Home > Other > Taking Lives > Page 3
Taking Lives Page 3

by Michael Pye


  Seth Goodman mustn’t be missed, or else there will be questions. He can never go back to Martin Arkenhout. But he can’t be Seth Goodman anymore, so he must become somebody else. In the papers, he’s read how easy it is to steal someone’s name and credit; but that doesn’t seem quite safe. A living person may notice what is done in his name. So he needs papers, but he needs more than papers: he needs a life to inhabit.

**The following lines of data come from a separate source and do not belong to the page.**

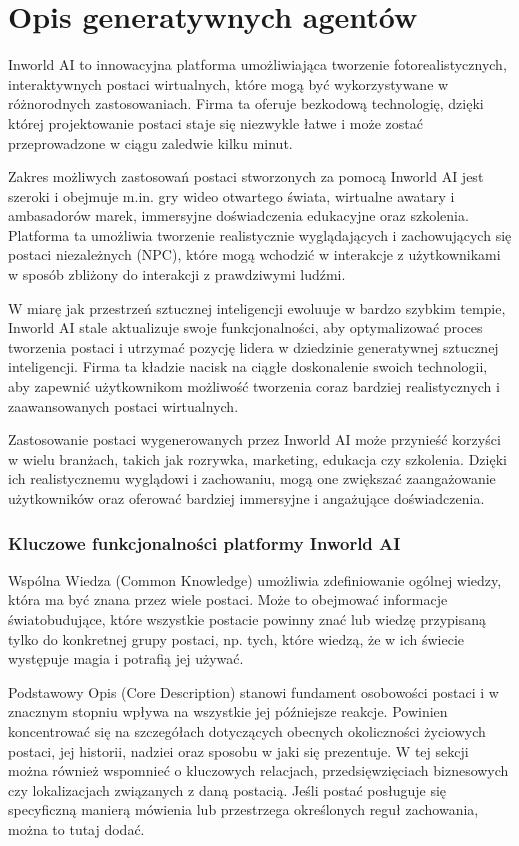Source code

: \section{Opis generatywnych agentów}\label{section:ch4_2}

Inworld AI to innowacyjna platforma umożliwiająca tworzenie fotorealistycznych, interaktywnych postaci
wirtualnych, które mogą być wykorzystywane w różnorodnych zastosowaniach. Firma ta oferuje bezkodową
technologię, dzięki której projektowanie postaci staje się niezwykle łatwe i może zostać przeprowadzone w
ciągu zaledwie kilku minut.

Zakres możliwych zastosowań postaci stworzonych za pomocą Inworld AI jest szeroki i obejmuje m.in. gry
wideo otwartego świata, wirtualne awatary i ambasadorów marek, immersyjne doświadczenia edukacyjne oraz
szkolenia. Platforma ta umożliwia tworzenie realistycznie wyglądających i zachowujących się postaci
niezależnych (NPC), które mogą wchodzić w interakcje z użytkownikami w sposób zbliżony do interakcji z
prawdziwymi ludźmi.

W miarę jak przestrzeń sztucznej inteligencji ewoluuje w bardzo szybkim tempie, Inworld AI stale
aktualizuje swoje funkcjonalności, aby optymalizować proces tworzenia postaci i utrzymać pozycję lidera
w dziedzinie generatywnej sztucznej inteligencji. Firma ta kładzie nacisk na ciągłe doskonalenie swoich
technologii, aby zapewnić użytkownikom możliwość tworzenia coraz bardziej realistycznych i zaawansowanych
postaci wirtualnych.

Zastosowanie postaci wygenerowanych przez Inworld AI może przynieść korzyści w wielu branżach, takich
jak rozrywka, marketing, edukacja czy szkolenia. Dzięki ich realistycznemu wyglądowi i zachowaniu, mogą
one zwiększać zaangażowanie użytkowników oraz oferować bardziej immersyjne i angażujące doświadczenia.

\subsubsection*{Kluczowe funkcjonalności platformy Inworld AI}

Wspólna Wiedza (Common Knowledge) umożliwia zdefiniowanie ogólnej wiedzy, która ma być znana przez wiele
postaci. Może to obejmować informacje światobudujące, które wszystkie postacie powinny znać lub wiedzę
przypisaną tylko do konkretnej grupy postaci, np. tych, które wiedzą, że w ich świecie występuje magia
i potrafią jej używać.

Podstawowy Opis (Core Description) stanowi fundament osobowości postaci i w znacznym stopniu wpływa na
wszystkie jej późniejsze reakcje. Powinien koncentrować się na szczegółach dotyczących obecnych
okoliczności życiowych postaci, jej historii, nadziei oraz sposobu w jaki się prezentuje. W tej sekcji
można również wspomnieć o kluczowych relacjach, przedsięwzięciach biznesowych czy lokalizacjach
związanych z daną postacią. Jeśli postać posługuje się specyficzną manierą mówienia lub przestrzega
określonych reguł zachowania, można to tutaj dodać.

  He watches the families parade past: the Japanese in knots, the wide shoulders of West Indians, the occasional old ladies in twos or threes, a few Hasidic Jews so dazzled by their children they hardly see the flowers. They’d be missed, he thinks, even if they had lives worth taking.

  This doesn’t seem terrible at the time because he’s busy finessing the situation. Not being Arkenhout, not being Goodman, he’s all concentration. He can read the little gaps and shifts in people with senses they don’t know he is using: taste, say, or smell, like a cat, or a prickle like fever on his skin.

  “You work for David Silver?”

  He is in some photographer’s apartment past Tompkins Square, at a party for someone’s unemployed black art administrator boyfriend: there are many large women, who treat the gay men like cabaret and the straight men like treasure. Arkenhout now brings a powerful seriousness to these events. He feels the sheer efficiency of his own body, as though he were always running a short race.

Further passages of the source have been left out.